Method to tell dask to not attempt passing around a non-serializable object

Hi!

I’m trying to implement a rather complicated workflow that involves remote-controlling a MATLAB session (a non-serializable object). With multiple tasks acting on that session and using more than one worker, an error can be observed.

task_batch1 = ['command_a', 'command_b','command_c']
task_batch2 = ['command_d', 'command_e', 'command_f']

session = delayed(session_start)()
delayed_batch1 = [delayed(session_execute)(session, task) for task in task_batch1]
delayed_batch2 = [bind(delayed(session_execute), delayed_batch1)(session, task) for task in task_batch2]
close = bind(delayed(session_close), delayed_batch2)(session)
client.compute(close)

In the example above, I’m (i) creating a session, (ii) executing a first batch of tasks on it, (iii) executing a second batch after the first batch finishes, and (iv) closing the session after the second batch finishes. However, dask understandably attempts to distribute the first batch amongst workers (which is not possible since the session cannot be serialized and shared). Is there a way to make explicit where work is supposed to happen? E.g. fuse delayed_batch1 into a single task or make explicit that session and all of its dependents should happen on the same worker?
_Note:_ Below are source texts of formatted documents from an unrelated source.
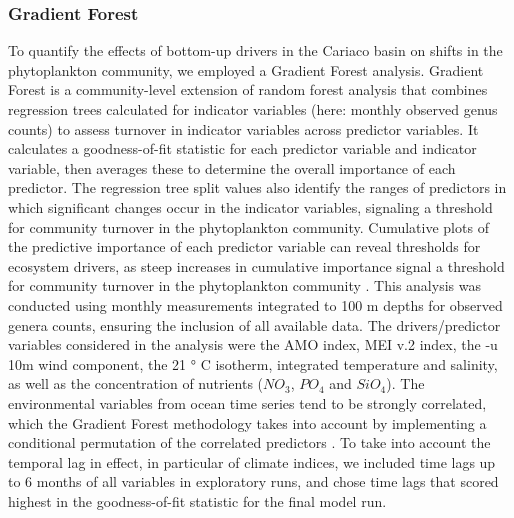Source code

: \documentclass[draft]{agujournal2019}
\begin{document}
    \subsubsection{Gradient Forest}
    To quantify the effects of bottom-up drivers in the Cariaco basin on shifts in the phytoplankton community, we employed a Gradient Forest analysis. Gradient Forest is a community-level extension of random forest analysis that combines regression trees calculated for indicator variables (here: monthly observed genus counts) to assess turnover in indicator variables across predictor variables\cite{pitcher_example_2012, large_critical_2015, tam_comparing_2017}. It calculates a goodness-of-fit statistic for each predictor variable and indicator variable, then averages these to determine the overall importance of each predictor. The regression tree split values also identify the ranges of predictors in which significant changes occur in the indicator variables, signaling a threshold for community turnover in the phytoplankton community. Cumulative plots of the predictive importance of each predictor variable can reveal thresholds for ecosystem drivers, as steep increases in cumulative importance signal a threshold for community turnover in the phytoplankton community \cite{tam_comparing_2017}. This analysis was conducted using monthly measurements integrated to 100 m depths for observed genera counts, ensuring the inclusion of all available data. The drivers/predictor variables considered in the analysis were the AMO index, MEI v.2 index, the -u 10m wind component, the 21 ° C isotherm, integrated temperature and salinity, as well as the concentration of nutrients ($NO_3$, $PO_4$ and $SiO_4$). The environmental variables from ocean time series tend to be strongly correlated, which the Gradient Forest methodology takes into account by implementing a conditional permutation of the correlated predictors \cite{ellis_gradient_2012}. To take into account the temporal lag in effect, in particular of climate indices, we included time lags up to 6 months of all variables in exploratory runs, and chose time lags that scored highest in the goodness-of-fit statistic for the final model run. %
    
\end{document}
It seems to be possible with futures, but I need the dask.graph_manipulation.bind utility that seems to be only available with delayed. I also found dask.optimization.fuse along with this example on SO, but could not see the connection to my use case.

Your help is very much appreciated, thanks a lot in advance!

Hi @hayi and welcome to discourse!

I think you’re looking for annotations, which would allow you to specify that you’d like certain tasks to be executed on a particular worker. Here is an example using the workers argument.

Since your session is not able to be serialized and each of the batches within a session must happen on the same worker, would it be possible to somehow combine these tasks into a single function, rather than using graph manipulation? I realize you noted this is a rather complicated workflow, but thought I’d ask in case this is a way to simplify things.

2 Likes

Thanks, @scharlottej13 for your detailed answer. I didn’t know about annotations before :slight_smile:

Unless it’s possible to bind a task B to the same worker as task A without explicitly defining which worker(s), I will, for now, consider combining the tasks into a single task, as you suggested. Thanks!

1 Like